Tega moved his finger into the Five-Seven’s trigger housing.
I said, “Before you kill me, tell me, how did you recruit her? Was it money?”
Sheldon said, “How do you think a small-town girl gets through medical school? Especially in this backwoods state? He paid for my education. He paid for the Medical Center.” She paused. “I belong to him.”
I nodded and said, “He paid for your schooling, and in return, you had to host his criminal enterprise here in a small town.”
She nodded. It was as simple as that. I didn’t condone it, not by a long shot, but I understood it. I had grown up in Mississippi. Parts of it were still bordering on the third world. I understood wanting to escape, but not like this. Then I said, “All of those lives—Matlind, Grady. And none of those women will ever make it out alive. You know that. I hope it was worth it.”

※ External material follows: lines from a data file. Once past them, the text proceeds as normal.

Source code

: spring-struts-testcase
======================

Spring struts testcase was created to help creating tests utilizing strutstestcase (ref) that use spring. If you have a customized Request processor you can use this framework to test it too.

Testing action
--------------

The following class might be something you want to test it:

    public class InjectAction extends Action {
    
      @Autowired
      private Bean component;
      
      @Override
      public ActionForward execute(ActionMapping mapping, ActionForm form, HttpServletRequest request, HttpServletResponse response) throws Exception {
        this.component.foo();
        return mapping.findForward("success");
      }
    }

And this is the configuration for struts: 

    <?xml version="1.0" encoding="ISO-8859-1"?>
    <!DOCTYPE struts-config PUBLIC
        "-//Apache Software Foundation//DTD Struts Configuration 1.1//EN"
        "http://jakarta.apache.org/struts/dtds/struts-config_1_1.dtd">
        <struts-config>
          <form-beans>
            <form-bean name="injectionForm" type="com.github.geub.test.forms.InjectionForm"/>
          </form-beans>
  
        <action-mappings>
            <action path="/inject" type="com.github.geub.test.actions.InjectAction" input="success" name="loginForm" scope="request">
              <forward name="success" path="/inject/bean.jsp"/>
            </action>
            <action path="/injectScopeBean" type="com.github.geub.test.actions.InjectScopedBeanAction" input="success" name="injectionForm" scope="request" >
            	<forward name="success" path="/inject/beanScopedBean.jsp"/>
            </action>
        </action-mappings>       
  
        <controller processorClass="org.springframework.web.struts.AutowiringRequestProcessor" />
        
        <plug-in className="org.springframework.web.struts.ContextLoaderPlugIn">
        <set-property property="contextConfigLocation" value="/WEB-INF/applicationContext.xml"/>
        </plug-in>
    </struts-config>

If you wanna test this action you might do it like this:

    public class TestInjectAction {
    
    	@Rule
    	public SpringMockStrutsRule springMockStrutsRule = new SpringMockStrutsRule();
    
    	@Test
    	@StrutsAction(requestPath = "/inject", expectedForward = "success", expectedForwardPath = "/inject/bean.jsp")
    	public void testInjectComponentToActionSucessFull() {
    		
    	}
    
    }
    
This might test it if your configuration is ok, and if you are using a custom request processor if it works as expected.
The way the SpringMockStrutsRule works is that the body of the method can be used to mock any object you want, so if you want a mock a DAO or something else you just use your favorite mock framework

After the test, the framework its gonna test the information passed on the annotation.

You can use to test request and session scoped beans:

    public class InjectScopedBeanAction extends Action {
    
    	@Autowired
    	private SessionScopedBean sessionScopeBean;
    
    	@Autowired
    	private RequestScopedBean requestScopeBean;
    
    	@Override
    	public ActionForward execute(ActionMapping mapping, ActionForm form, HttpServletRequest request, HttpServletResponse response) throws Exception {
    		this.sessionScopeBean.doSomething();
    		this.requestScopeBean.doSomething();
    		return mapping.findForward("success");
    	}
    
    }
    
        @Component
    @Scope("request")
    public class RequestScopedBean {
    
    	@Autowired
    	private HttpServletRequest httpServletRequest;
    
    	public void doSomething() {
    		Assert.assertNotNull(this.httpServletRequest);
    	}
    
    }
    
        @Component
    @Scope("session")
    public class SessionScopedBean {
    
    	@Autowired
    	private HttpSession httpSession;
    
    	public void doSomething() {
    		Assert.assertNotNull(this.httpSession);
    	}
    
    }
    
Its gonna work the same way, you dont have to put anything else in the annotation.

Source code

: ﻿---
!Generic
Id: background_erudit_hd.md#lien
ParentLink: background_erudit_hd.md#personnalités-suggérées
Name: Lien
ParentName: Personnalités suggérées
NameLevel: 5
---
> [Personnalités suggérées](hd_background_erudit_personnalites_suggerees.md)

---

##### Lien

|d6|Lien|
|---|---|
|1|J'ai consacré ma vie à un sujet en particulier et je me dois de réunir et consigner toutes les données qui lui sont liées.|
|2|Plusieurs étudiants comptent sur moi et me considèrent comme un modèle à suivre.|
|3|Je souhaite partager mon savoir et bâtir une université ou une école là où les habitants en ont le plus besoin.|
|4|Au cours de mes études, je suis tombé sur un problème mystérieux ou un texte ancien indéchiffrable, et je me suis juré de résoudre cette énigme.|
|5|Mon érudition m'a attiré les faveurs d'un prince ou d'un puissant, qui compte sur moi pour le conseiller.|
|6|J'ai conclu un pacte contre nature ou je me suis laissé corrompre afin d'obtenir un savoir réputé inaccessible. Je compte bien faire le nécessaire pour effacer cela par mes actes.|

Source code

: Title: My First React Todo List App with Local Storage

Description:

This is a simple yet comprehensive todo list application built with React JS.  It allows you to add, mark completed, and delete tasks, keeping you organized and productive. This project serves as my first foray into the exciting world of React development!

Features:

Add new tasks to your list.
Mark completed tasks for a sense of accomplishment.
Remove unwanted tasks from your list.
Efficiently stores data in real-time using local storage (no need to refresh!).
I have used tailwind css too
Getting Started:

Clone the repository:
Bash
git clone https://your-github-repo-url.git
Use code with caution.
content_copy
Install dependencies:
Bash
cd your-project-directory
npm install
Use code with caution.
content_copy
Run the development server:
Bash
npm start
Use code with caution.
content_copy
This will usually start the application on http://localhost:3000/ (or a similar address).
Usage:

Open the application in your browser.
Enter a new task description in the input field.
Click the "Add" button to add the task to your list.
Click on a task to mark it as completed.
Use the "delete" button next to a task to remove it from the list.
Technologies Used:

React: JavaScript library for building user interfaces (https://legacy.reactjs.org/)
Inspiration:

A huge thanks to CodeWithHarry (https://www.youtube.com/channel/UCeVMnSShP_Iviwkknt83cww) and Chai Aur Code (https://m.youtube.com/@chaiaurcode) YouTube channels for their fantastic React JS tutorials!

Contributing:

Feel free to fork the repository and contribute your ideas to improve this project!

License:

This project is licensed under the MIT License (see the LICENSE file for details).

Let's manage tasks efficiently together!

Tega said, “Sheldon was my first girl.” He reached out his right hand, lowered the Five-Seven with his left, and caressed her face. There was some obvious sentimentality there.
I nodded again. I got it. They had met when she went out of the country. Became lovers. She probably had dreams of being by his side in Mexico, living out their days on a Mexican beach. She’d work some kind of local clinic, and he’d run his operations from Mexico. They would travel together under the guise of her Medical Center’s name, doing medical charity work. But the reality was far darker than she had predicted. And now, she was just as guilty as he was.
Tega said, “I’m afraid it’s time for us to go. But I’m so impressed with you that I will give you the gift of a painless death—a quick bullet to the head.”
Tega raised his gun again, aimed at my head, and prepared to fire.